A four node Oracle RAC cluster was created with two virtual nodes and two physical nodes. The virtual nodes were hosted on a third server when the two servers used for testing were booted to the native RHEL environment. RHEL 5.5 x64 and Oracle 11gR2 were installed on all nodes. During tests the two servers used for testing were booted either to native RHEL or ESX for the physical or virtual tests respectively. This meant that only the two virtual nodes or the two native nodes were powered on during a physical or virtual test. The diagrams below show the same test environment when setup for the two node physical or virtual test.
Physical Test Diagram:
Virtual Test Diagram:
The servers used in testing have a total of 12 physical cores and 24 logical threads if hyperthreading is enabled. The maximum number of vCPUs per VM supported by ESXi 4.1 is eight. This made it necessary to limit the physical server to a smaller number of cores to enable a performance comparison. Using the BIOS settings of the server, hyperthreading was disabled and the number of cores limited to two and four per socket. This resulted in four and eight core physical server configurations that were compared with VM configurations of four and eight vCPUs. Limiting the physical server configurations was only done to enable a direct performance comparison and is clearly not a good way to configure a system for performance normally.

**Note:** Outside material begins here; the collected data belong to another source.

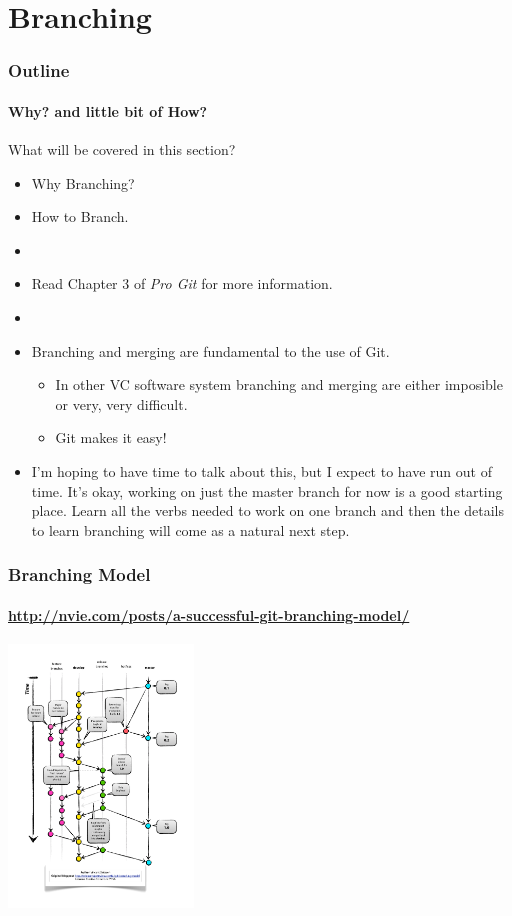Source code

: \section{Branching}

\begin{frame}[t]
  \frametitle{Outline}
  \framesubtitle{Why? and little bit of How?}
\end{frame}

\begin{frame}[t]{What will be covered in this section?}
  \begin{itemize}
    \item Why Branching?
    \item How to Branch.
    \item[]
    \item Read Chapter 3 of {\it Pro Git} for more information.
    \item[]
    \item Branching and merging are fundamental to the use of Git.  
      \begin{itemize}
        \item In other VC software system branching and merging are either
          imposible or very, very difficult.
        \item Git makes it easy!
      \end{itemize}

    \item I'm hoping to have time to talk about this, but I expect to have run
      out of time.  It's okay, working on just the master branch for now is a
      good starting place.  Learn all the verbs needed to work on one branch and
      then the details to learn branching will come as a natural next step.
  \end{itemize}
\end{frame}

\begin{frame}[t]{}
  \frametitle{Branching Model}
  \framesubtitle{ \url{http://nvie.com/posts/a-successful-git-branching-model/} }

  \begin{center} 
    \includegraphics[height=2.75in]{../images/Git-branching-model}
  \end{center}
\end{frame}

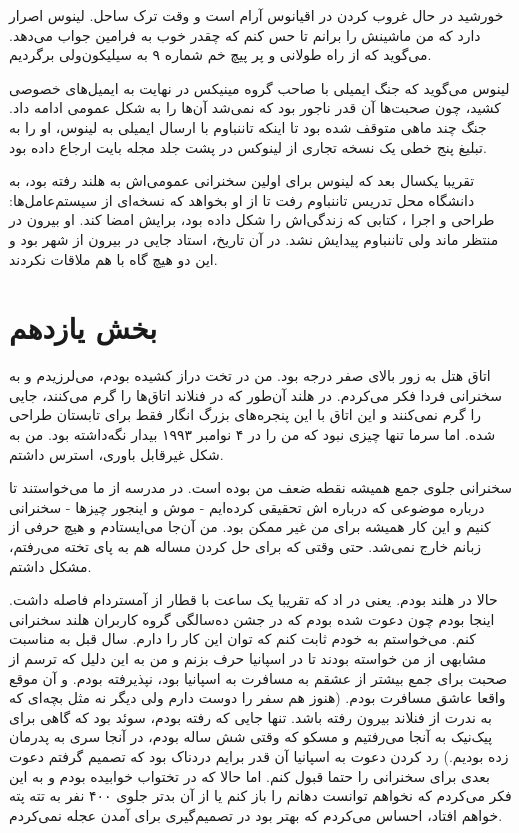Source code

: \begin{journal}
خورشید در حال غروب کردن در اقیانوس آرام است و وقت ترک ساحل. لینوس
اصرار دارد که من ماشینش را برانم تا حس کنم که چقدر خوب به فرامین جواب
می‌دهد. می‌گوید که از راه طولانی و پر پیچ خم شماره ۹ به سیلیکون‌ولی
برگردیم.

لینوس می‌گوید که جنگ ایمیلی با صاحب گروه مینیکس در نهایت به ایمیل‌های
خصوصی کشید، چون صحبت‌ها آن قدر ناجور بود که نمی‌شد آن‌ها را به شکل عمومی
ادامه داد. جنگ چند ماهی متوقف شده بود تا اینکه تاننباوم با ارسال
ایمیلی به لینوس، او را به تبلیغ پنج خطی یک نسخه تجاری از لینوکس در پشت
جلد مجله بایت ارجاع داده بود.


تقریبا یکسال بعد که لینوس برای اولین سخنرانی عمومی‌اش به هلند رفته بود،
به دانشگاه محل تدریس تاننباوم رفت تا از او بخواهد که نسخه‌ای از
سیستم‌عامل‌ها: طراحی و اجرا ، کتابی که زندگی‌اش را شکل داده بود، برایش
امضا کند. او بیرون در منتظر ماند ولی تاننباوم پیدایش نشد. در آن تاریخ،
استاد جایی در بیرون از شهر بود و این دو هیچ گاه با هم ملاقات نکردند.
\end{journal}

\section{بخش یازدهم}
اتاق هتل به زور بالای صفر درجه بود. من در تخت دراز کشیده بودم،
می‌لرزیدم و به سخنرانی فردا فکر می‌کردم. در هلند آن‌طور که در فنلاند
اتاق‌ها را گرم می‌کنند، جایی را گرم نمی‌کنند و این اتاق با این پنجره‌های
بزرگ انگار فقط برای تابستان طراحی شده. اما سرما تنها چیزی نبود که من
را در ۴ نوامبر ۱۹۹۳ بیدار نگه‌داشته بود. من به شکل غیرقابل باوری، استرس
داشتم.

سخنرانی جلوی جمع همیشه نقطه ضعف من بوده است. در مدرسه از ما می‌خواستند
تا درباره موضوعی که درباره اش تحقیقی کرده‌ایم - موش و اینجور چیزها -
سخنرانی کنیم و این کار همیشه برای من غیر ممکن بود. من آن‌جا می‌ایستادم و
هیچ حرفی از زبانم خارج نمی‌شد. حتی وقتی که برای حل کردن مساله هم به پای
تخته می‌رفتم، مشکل داشتم.

حالا در هلند بودم. یعنی در اد که تقریبا یک ساعت با قطار از
آمستردام فاصله داشت. اینجا بودم چون دعوت شده بودم که در جشن ده‌سالگی
گروه کاربران هلند سخنرانی کنم. می‌خواستم به خودم ثابت کنم که توان این
کار را دارم. سال قبل به مناسبت مشابهی از من خواسته بودند تا در اسپانیا
حرف بزنم و من به این دلیل که ترسم از صحبت برای جمع بیشتر از عشقم به
مسافرت به اسپانیا بود، نپذیرفته بودم. و آن موقع واقعا عاشق مسافرت
بودم. (هنوز هم سفر را دوست دارم ولی دیگر نه مثل بچه‌‌ای که به ندرت از
فنلاند بیرون رفته باشد. تنها جایی که رفته بودم، سوئد بود که گاهی برای
پیک‌نیک به آنجا می‌رفتیم و مسکو که وقتی شش ساله بودم، در آنجا سری به
پدرمان زده بودیم.) رد کردن دعوت به اسپانیا آن قدر برایم دردناک بود که
تصمیم گرفتم دعوت بعدی برای سخنرانی را حتما قبول کنم. اما حالا که در
تختواب خوابیده بودم و به این فکر می‌کردم که نخواهم توانست دهانم را باز
کنم یا از آن بدتر جلوی ۴۰۰ نفر به تته پته خواهم افتاد، احساس می‌کردم که
بهتر بود در تصمیم‌گیری برای آمدن عجله نمی‌کردم.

Open source DVD Store 2.1 was used as the workload for the test. DVD Store is an OLTP database workload that simulates customers logging on, browsing, and purchasing DVDs from an online store. It includes database build scripts, load files, and driver programs. For these tests, the database driver was used to directly load the database without a need to have the Web tier installed. Using the new DVD Store 2.1 functionality, two custom-size databases of 50GB each with a 12GB SGA were created as two different instances named DS2 and DS2B. Both instances were running on both nodes of the cluster and were accessed equally on each node.

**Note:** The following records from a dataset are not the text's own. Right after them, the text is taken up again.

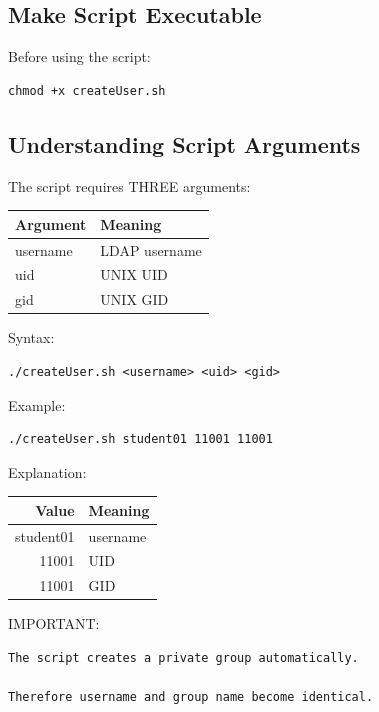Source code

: \documentclass[11pt]{article}
\begin{document}
\subsection{Make Script Executable}
\label{sec:orga6dbdfd}

Before using the script:

\begin{verbatim}
chmod +x createUser.sh
\end{verbatim}
\subsection{Understanding Script Arguments}
\label{sec:org477ffc2}

The script requires THREE arguments:

\begin{center}
\begin{tabular}{ll}
Argument & Meaning\\
\hline
username & LDAP username\\
uid & UNIX UID\\
gid & UNIX GID\\
\end{tabular}
\end{center}

Syntax:

\begin{verbatim}
./createUser.sh <username> <uid> <gid>
\end{verbatim}

Example:

\begin{verbatim}
./createUser.sh student01 11001 11001
\end{verbatim}

Explanation:

\begin{center}
\begin{tabular}{rl}
Value & Meaning\\
\hline
student01 & username\\
11001 & UID\\
11001 & GID\\
\end{tabular}
\end{center}

IMPORTANT:

\begin{verbatim}
The script creates a private group automatically.

Therefore username and group name become identical.
\end{verbatim}
\end{document}
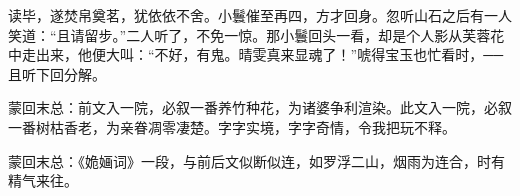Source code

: \begin{parag}
    读毕，遂焚帛奠茗，犹依依不舍。小鬟催至再四，方才回身。忽听山石之后有一人笑道：“且请留步。”二人听了，不免一惊。那小鬟回头一看，却是个人影从芙蓉花中走出来，他便大叫：“不好，有鬼。晴雯真来显魂了！”唬得宝玉也忙看时，──且听下回分解。
\end{parag}


\begin{parag}
    \begin{note}蒙回末总：前文入一院，必叙一番养竹种花，为诸婆争利渲染。此文入一院，必叙一番树枯香老，为亲眷凋零凄楚。字字实境，字字奇情，令我把玩不释。\end{note}
\end{parag}


\begin{parag}
    \begin{note}蒙回末总：《姽婳词》一段，与前后文似断似连，如罗浮二山，烟雨为连合，时有精气来往。\end{note}
\end{parag}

Running an equal amount of load against each instance on each node was done with both the four CPU and eight CPU test cases. DS2 and DS2B instances spanned all nodes and were actively used on all nodes. An equal amount of threads were connected for each instance on each node. The amount of work was scaled up with the number of processors: twice as many DVD Store driver threads were used in the eight CPU case as compared with the four CPU case. For example, a total of 40 threads were running against node one in the four CPU test with 20 accessing DS2 and 20 accessing DS2B. Another 40 threads were accessing DS2 and DS2B on node two at the same time during that test. CPU utilization of the physical hosts and VMs were above 95% in all tests. Results are reported in terms of Orders Per Minute (OPM) and Average Response Time (RT) in milliseconds.

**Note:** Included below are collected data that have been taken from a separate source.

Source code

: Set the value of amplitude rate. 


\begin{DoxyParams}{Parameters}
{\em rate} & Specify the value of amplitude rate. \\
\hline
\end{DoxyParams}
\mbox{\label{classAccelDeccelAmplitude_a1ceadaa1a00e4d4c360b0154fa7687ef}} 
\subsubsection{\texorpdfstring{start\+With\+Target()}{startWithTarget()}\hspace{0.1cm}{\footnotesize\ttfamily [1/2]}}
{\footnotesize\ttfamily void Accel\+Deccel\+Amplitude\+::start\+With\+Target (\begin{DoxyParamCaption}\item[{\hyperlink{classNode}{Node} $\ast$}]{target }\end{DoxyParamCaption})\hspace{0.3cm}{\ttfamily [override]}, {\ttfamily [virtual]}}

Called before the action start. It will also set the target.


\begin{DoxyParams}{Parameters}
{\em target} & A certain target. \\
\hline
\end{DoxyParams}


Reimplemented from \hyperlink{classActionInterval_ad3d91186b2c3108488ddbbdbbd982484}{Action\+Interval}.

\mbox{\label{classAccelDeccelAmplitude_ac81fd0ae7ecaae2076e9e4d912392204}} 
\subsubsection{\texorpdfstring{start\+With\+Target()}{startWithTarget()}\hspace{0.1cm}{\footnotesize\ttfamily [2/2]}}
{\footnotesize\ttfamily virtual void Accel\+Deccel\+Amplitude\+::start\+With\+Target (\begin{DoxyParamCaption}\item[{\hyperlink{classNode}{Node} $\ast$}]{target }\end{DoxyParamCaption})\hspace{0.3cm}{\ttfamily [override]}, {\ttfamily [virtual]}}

In both the OPM and RT measurements, the virtual RAC performance was within 11 to 13 percent of the physical RAC performance. In an intensive test running on Oracle RAC, the CPU, disk, and network were heavily utilized, but virtual performance was close to native performance. This result removes a barrier from considering virtualizing one of the more performance-intensive tier-one applications in the datacenter.